• [Task to complete] Reproduce every line of the data, exactly and without its pictures.

[Stored data]
◆ ◆ ◆ ◆ ◆

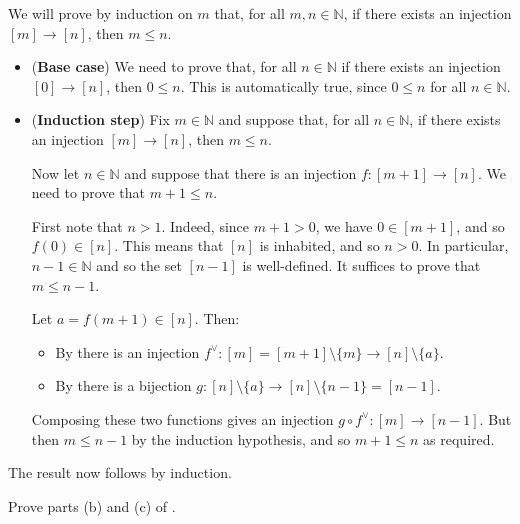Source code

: \begin{cproof}[of (a)]
We will prove by induction on $m$ that, for all $m,n \in \mathbb{N}$, if there exists an injection $[m] \to [n]$, then $m \le n$.

\begin{itemize}
\item (\textbf{Base case}) We need to prove that, for all $n \in \mathbb{N}$ if there exists an injection $[0] \to [n]$, then $0 \le n$. This is automatically true, since $0 \le n$ for all $n \in \mathbb{N}$.
\item (\textbf{Induction step}) Fix $m \in \mathbb{N}$ and suppose that, for all $n \in \mathbb{N}$, if there exists an injection $[m] \to [n]$, then $m \le n$.

Now let $n \in \mathbb{N}$ and suppose that there is an injection $f : [m+1] \to [n]$. We need to prove that $m+1 \le n$.

First note that $n > 1$. Indeed, since $m+1 > 0$, we have $0 \in [m+1]$, and so $f(0) \in [n]$. This means that $[n]$ is inhabited, and so $n > 0$. In particular, $n-1 \in \mathbb{N}$ and so the set $[n-1]$ is well-defined. It suffices to prove that $m \le n-1$.

Let $a = f(m+1) \in [n]$. Then:
\begin{itemize}
\item By  there is an injection $f^{\vee} : [m] = [m+1] \setminus \{ m \} \to [n] \setminus \{ a \}$.
\item By  there is a bijection $g : [n] \setminus \{ a \} \to [n] \setminus \{ n-1 \} = [n-1]$.
\end{itemize}

Composing these two functions gives an injection $g \circ f^{\vee} : [m] \to [n-1]$. But then $m \le n-1$ by the induction hypothesis, and so $m+1 \le n$ as required.
\end{itemize}
The result now follows by induction.
\end{cproof}

\begin{exercise}
Prove parts (b) and (c) of .
\end{exercise}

◆ ◆ ◆ ◆ ◆

• [Final answer]
Source code

: \begin{cproof}[of (a)]
We will prove by induction on $m$ that, for all $m,n \in \mathbb{N}$, if there exists an injection $[m] \to [n]$, then $m \le n$.

\begin{itemize}
\item (\textbf{Base case}) We need to prove that, for all $n \in \mathbb{N}$ if there exists an injection $[0] \to [n]$, then $0 \le n$. This is automatically true, since $0 \le n$ for all $n \in \mathbb{N}$.
\item (\textbf{Induction step}) Fix $m \in \mathbb{N}$ and suppose that, for all $n \in \mathbb{N}$, if there exists an injection $[m] \to [n]$, then $m \le n$.

Now let $n \in \mathbb{N}$ and suppose that there is an injection $f : [m+1] \to [n]$. We need to prove that $m+1 \le n$.

First note that $n > 1$. Indeed, since $m+1 > 0$, we have $0 \in [m+1]$, and so $f(0) \in [n]$. This means that $[n]$ is inhabited, and so $n > 0$. In particular, $n-1 \in \mathbb{N}$ and so the set $[n-1]$ is well-defined. It suffices to prove that $m \le n-1$.

Let $a = f(m+1) \in [n]$. Then:
\begin{itemize}
\item By  there is an injection $f^{\vee} : [m] = [m+1] \setminus \{ m \} \to [n] \setminus \{ a \}$.
\item By  there is a bijection $g : [n] \setminus \{ a \} \to [n] \setminus \{ n-1 \} = [n-1]$.
\end{itemize}

Composing these two functions gives an injection $g \circ f^{\vee} : [m] \to [n-1]$. But then $m \le n-1$ by the induction hypothesis, and so $m+1 \le n$ as required.
\end{itemize}
The result now follows by induction.
\end{cproof}

\begin{exercise}
Prove parts (b) and (c) of .
\end{exercise}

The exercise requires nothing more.